Gomar mengatakan dirinya menghormati keputusan lembaga atau ormas keagamaan yang memilih memanfaatkan kesempatan dari pemerintah tersebut.

’’Tetapi menyangkut  PGI sendiri, kami belum memiliki sikap resmi,’’ katanya. Dia menuturkan PGI justru sedang mengkaji kebijakan tersebut, karena masih diliputi beragam kontroversi. Dia menegaskan bahwa urusan tambang, bukan menjadi bidang pelayanan PGI. Benar-benar berada di luar mandat yang dimiliki oleh PGI.

Di sisi lain, Gomar mengatakan selama ini PGI justru aktif mendampingi korban-korban kebijakan pembangunan. Termasuk korban usaha tambang di sejumlah daerah. Sehingga jika ikut menjadi pelaku usaha tambang, berpotensi menjadikan PGI berhadapan dengan diri sendiri. Dan akan sangat rentang kehilangan legitimasi moral.

Di bagian lain suara dari Konferensi Waligereja Indonesia (KWI), organisasi uskup-uskup gereja Katolik di Indonesia, disampaikan Sekretaris Komisi Keadilan dan Perdamaian, Migrant dan Perantau serta Keutuhan Ciptaan WKI Rm Marthen Jenarut. ’’Prinsipnya KWI tidak akan mengambil tawaran sebagai pemegang WIUPK/IUP Pertambangan.

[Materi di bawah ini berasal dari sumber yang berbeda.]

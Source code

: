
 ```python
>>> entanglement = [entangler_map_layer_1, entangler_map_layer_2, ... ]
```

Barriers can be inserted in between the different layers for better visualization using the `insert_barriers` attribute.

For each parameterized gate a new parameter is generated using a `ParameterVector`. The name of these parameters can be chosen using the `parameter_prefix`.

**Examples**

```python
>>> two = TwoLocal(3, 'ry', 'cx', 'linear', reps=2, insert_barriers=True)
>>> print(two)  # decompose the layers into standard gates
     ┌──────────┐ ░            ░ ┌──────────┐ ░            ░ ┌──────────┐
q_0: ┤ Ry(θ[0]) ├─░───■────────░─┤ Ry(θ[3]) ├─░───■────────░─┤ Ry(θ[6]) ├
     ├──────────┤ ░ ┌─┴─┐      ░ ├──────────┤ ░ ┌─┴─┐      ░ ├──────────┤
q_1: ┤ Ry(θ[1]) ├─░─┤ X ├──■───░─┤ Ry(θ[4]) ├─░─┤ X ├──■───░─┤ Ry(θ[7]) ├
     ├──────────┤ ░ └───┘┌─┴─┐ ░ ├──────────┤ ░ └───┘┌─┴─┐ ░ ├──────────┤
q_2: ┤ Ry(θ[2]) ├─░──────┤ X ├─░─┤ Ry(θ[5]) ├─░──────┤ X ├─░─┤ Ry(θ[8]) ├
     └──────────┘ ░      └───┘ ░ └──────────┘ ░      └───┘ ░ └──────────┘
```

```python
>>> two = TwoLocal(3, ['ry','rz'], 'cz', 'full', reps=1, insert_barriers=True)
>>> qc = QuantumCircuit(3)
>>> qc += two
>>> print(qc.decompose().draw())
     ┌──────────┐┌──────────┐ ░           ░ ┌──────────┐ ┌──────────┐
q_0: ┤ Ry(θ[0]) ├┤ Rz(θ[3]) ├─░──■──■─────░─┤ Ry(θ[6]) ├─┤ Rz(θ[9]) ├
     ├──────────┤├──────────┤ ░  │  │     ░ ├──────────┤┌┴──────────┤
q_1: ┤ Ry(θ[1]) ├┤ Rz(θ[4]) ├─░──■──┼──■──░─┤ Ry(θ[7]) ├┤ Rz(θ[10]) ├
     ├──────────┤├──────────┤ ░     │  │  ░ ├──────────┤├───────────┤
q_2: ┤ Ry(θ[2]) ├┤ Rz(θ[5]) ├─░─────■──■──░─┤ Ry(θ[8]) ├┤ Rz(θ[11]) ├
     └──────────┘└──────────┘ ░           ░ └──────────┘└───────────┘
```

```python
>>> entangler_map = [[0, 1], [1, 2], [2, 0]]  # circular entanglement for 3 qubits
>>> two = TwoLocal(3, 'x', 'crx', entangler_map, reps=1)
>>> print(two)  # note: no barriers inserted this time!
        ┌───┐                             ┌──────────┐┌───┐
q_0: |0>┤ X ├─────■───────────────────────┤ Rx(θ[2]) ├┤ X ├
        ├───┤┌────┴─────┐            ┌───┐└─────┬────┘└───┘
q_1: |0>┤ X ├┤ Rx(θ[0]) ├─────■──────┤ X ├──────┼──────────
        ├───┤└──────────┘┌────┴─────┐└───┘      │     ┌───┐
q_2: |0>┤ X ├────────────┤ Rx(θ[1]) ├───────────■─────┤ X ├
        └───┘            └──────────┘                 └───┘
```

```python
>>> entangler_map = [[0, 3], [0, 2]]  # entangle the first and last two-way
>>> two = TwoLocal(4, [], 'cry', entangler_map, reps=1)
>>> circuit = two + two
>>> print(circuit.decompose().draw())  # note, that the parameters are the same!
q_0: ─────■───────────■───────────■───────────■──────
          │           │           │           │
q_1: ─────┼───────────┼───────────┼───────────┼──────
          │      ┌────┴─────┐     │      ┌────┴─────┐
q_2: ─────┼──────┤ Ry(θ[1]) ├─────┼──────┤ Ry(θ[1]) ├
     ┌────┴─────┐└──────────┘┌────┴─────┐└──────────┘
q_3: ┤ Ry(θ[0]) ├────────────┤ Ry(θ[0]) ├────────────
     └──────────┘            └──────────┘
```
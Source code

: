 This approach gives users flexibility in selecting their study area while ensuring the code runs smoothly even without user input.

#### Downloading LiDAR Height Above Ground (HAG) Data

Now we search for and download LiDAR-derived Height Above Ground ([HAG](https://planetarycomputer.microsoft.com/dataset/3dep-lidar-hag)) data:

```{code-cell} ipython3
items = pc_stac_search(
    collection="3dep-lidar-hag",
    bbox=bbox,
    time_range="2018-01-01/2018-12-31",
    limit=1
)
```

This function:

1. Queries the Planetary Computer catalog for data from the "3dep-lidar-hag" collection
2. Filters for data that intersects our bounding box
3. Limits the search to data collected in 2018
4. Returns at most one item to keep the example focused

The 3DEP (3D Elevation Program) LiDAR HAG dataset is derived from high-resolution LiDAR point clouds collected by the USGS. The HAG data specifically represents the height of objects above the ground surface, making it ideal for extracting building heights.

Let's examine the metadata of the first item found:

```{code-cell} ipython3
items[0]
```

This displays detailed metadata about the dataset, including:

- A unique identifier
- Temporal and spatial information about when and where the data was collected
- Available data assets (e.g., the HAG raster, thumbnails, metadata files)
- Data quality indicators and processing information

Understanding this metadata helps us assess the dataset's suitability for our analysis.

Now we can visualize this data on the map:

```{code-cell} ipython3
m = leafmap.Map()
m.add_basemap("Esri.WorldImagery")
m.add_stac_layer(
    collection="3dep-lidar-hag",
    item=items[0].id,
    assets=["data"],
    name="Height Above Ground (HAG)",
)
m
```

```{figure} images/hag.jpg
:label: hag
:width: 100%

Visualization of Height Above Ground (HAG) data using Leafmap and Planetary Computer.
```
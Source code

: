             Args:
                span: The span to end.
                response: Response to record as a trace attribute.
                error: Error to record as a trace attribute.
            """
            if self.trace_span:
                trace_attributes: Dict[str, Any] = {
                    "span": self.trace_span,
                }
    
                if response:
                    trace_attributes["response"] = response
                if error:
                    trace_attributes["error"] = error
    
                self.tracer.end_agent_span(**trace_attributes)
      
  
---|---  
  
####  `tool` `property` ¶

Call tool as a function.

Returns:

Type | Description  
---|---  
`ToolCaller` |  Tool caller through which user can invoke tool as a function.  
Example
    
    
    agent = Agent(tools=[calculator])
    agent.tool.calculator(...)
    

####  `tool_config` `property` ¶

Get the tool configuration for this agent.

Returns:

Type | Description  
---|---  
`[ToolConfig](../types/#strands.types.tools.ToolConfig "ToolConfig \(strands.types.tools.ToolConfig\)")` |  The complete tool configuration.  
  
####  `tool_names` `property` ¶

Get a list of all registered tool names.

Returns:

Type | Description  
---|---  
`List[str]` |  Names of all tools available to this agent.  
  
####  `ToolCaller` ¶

Karena KWI konsisten pada urusan keagamana, pewartaan, dan pelayanan,’’ katanya kemarin.

Dia menyampaikan KWI memilih sikap tegak lurus dan konsisten sebagai lembaga keagamaan. Dengan agenda utamanya adalah melakukan pewartaan dan pelayanan untuk terwujudnya tata kehidupan yang bermartabat. Dia menjelaskan KWI selalu memegang prinsip kehati-hatian. Sehingga segala tindakan dan keputusan yang diambil, tidak bertentangan dengan prinsip pelayan Gereja Katolik.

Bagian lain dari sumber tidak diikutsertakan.